There are certain ground rules of dress for funerals (state and otherwise), for business, and for other special ocasions that shouldn't be tampered with. Altering other rules may simply raise an eyebrow or two. And some rules, once obligatory, have passed with time.
A note on Washington: Dress protocol is stodgier here than in most other American cities and official occasions stiffer. White tie may no longer be the dress , even for the White House, but black tie for official functions means black tie and no other color.
In answer to what seems to be an increasing number of questions about propriety of dress, here are: Basic Rules
For a funeral, wear a dark dress, or dark business suit with tie, along with dark shoes and socks.

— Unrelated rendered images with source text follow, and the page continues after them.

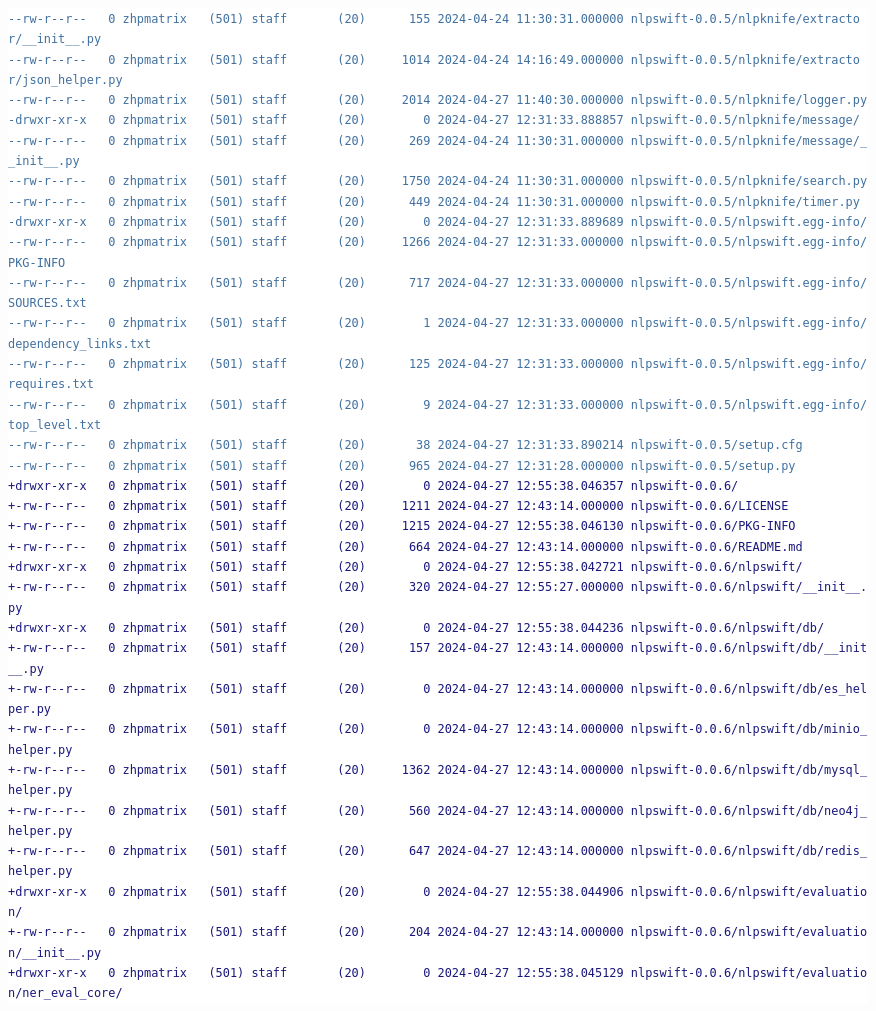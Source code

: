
 ```diff
--rw-r--r--   0 zhpmatrix   (501) staff       (20)      155 2024-04-24 11:30:31.000000 nlpswift-0.0.5/nlpknife/extractor/__init__.py
--rw-r--r--   0 zhpmatrix   (501) staff       (20)     1014 2024-04-24 14:16:49.000000 nlpswift-0.0.5/nlpknife/extractor/json_helper.py
--rw-r--r--   0 zhpmatrix   (501) staff       (20)     2014 2024-04-27 11:40:30.000000 nlpswift-0.0.5/nlpknife/logger.py
-drwxr-xr-x   0 zhpmatrix   (501) staff       (20)        0 2024-04-27 12:31:33.888857 nlpswift-0.0.5/nlpknife/message/
--rw-r--r--   0 zhpmatrix   (501) staff       (20)      269 2024-04-24 11:30:31.000000 nlpswift-0.0.5/nlpknife/message/__init__.py
--rw-r--r--   0 zhpmatrix   (501) staff       (20)     1750 2024-04-24 11:30:31.000000 nlpswift-0.0.5/nlpknife/search.py
--rw-r--r--   0 zhpmatrix   (501) staff       (20)      449 2024-04-24 11:30:31.000000 nlpswift-0.0.5/nlpknife/timer.py
-drwxr-xr-x   0 zhpmatrix   (501) staff       (20)        0 2024-04-27 12:31:33.889689 nlpswift-0.0.5/nlpswift.egg-info/
--rw-r--r--   0 zhpmatrix   (501) staff       (20)     1266 2024-04-27 12:31:33.000000 nlpswift-0.0.5/nlpswift.egg-info/PKG-INFO
--rw-r--r--   0 zhpmatrix   (501) staff       (20)      717 2024-04-27 12:31:33.000000 nlpswift-0.0.5/nlpswift.egg-info/SOURCES.txt
--rw-r--r--   0 zhpmatrix   (501) staff       (20)        1 2024-04-27 12:31:33.000000 nlpswift-0.0.5/nlpswift.egg-info/dependency_links.txt
--rw-r--r--   0 zhpmatrix   (501) staff       (20)      125 2024-04-27 12:31:33.000000 nlpswift-0.0.5/nlpswift.egg-info/requires.txt
--rw-r--r--   0 zhpmatrix   (501) staff       (20)        9 2024-04-27 12:31:33.000000 nlpswift-0.0.5/nlpswift.egg-info/top_level.txt
--rw-r--r--   0 zhpmatrix   (501) staff       (20)       38 2024-04-27 12:31:33.890214 nlpswift-0.0.5/setup.cfg
--rw-r--r--   0 zhpmatrix   (501) staff       (20)      965 2024-04-27 12:31:28.000000 nlpswift-0.0.5/setup.py
+drwxr-xr-x   0 zhpmatrix   (501) staff       (20)        0 2024-04-27 12:55:38.046357 nlpswift-0.0.6/
+-rw-r--r--   0 zhpmatrix   (501) staff       (20)     1211 2024-04-27 12:43:14.000000 nlpswift-0.0.6/LICENSE
+-rw-r--r--   0 zhpmatrix   (501) staff       (20)     1215 2024-04-27 12:55:38.046130 nlpswift-0.0.6/PKG-INFO
+-rw-r--r--   0 zhpmatrix   (501) staff       (20)      664 2024-04-27 12:43:14.000000 nlpswift-0.0.6/README.md
+drwxr-xr-x   0 zhpmatrix   (501) staff       (20)        0 2024-04-27 12:55:38.042721 nlpswift-0.0.6/nlpswift/
+-rw-r--r--   0 zhpmatrix   (501) staff       (20)      320 2024-04-27 12:55:27.000000 nlpswift-0.0.6/nlpswift/__init__.py
+drwxr-xr-x   0 zhpmatrix   (501) staff       (20)        0 2024-04-27 12:55:38.044236 nlpswift-0.0.6/nlpswift/db/
+-rw-r--r--   0 zhpmatrix   (501) staff       (20)      157 2024-04-27 12:43:14.000000 nlpswift-0.0.6/nlpswift/db/__init__.py
+-rw-r--r--   0 zhpmatrix   (501) staff       (20)        0 2024-04-27 12:43:14.000000 nlpswift-0.0.6/nlpswift/db/es_helper.py
+-rw-r--r--   0 zhpmatrix   (501) staff       (20)        0 2024-04-27 12:43:14.000000 nlpswift-0.0.6/nlpswift/db/minio_helper.py
+-rw-r--r--   0 zhpmatrix   (501) staff       (20)     1362 2024-04-27 12:43:14.000000 nlpswift-0.0.6/nlpswift/db/mysql_helper.py
+-rw-r--r--   0 zhpmatrix   (501) staff       (20)      560 2024-04-27 12:43:14.000000 nlpswift-0.0.6/nlpswift/db/neo4j_helper.py
+-rw-r--r--   0 zhpmatrix   (501) staff       (20)      647 2024-04-27 12:43:14.000000 nlpswift-0.0.6/nlpswift/db/redis_helper.py
+drwxr-xr-x   0 zhpmatrix   (501) staff       (20)        0 2024-04-27 12:55:38.044906 nlpswift-0.0.6/nlpswift/evaluation/
+-rw-r--r--   0 zhpmatrix   (501) staff       (20)      204 2024-04-27 12:43:14.000000 nlpswift-0.0.6/nlpswift/evaluation/__init__.py
+drwxr-xr-x   0 zhpmatrix   (501) staff       (20)        0 2024-04-27 12:55:38.045129 nlpswift-0.0.6/nlpswift/evaluation/ner_eval_core/
```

Save such things as low necklines, bare shoulders and bare legs for social occasions; they are inappropriate for business.
Dark business suit with tie is proper for official business or other official occasions.
Women's pants costumes are inappropriate for a religious ceremony.
Shorts and sneakers should be confined to sports activities.
Women should not wear hair-rollers out of the house. Possible Eyebrow-Raisers
A white or black dress at a wedding. (The costume should be given a strong dose of color, such as a colorful scarf.)
Wearing dressy pants to the White House or to other official receptions. (Rosalynn Carter never wears pants to such occasions, so one assumes she finds them inappropriates.) Now Passe
Hats and gloves. (Worn today only if they please the wearer.)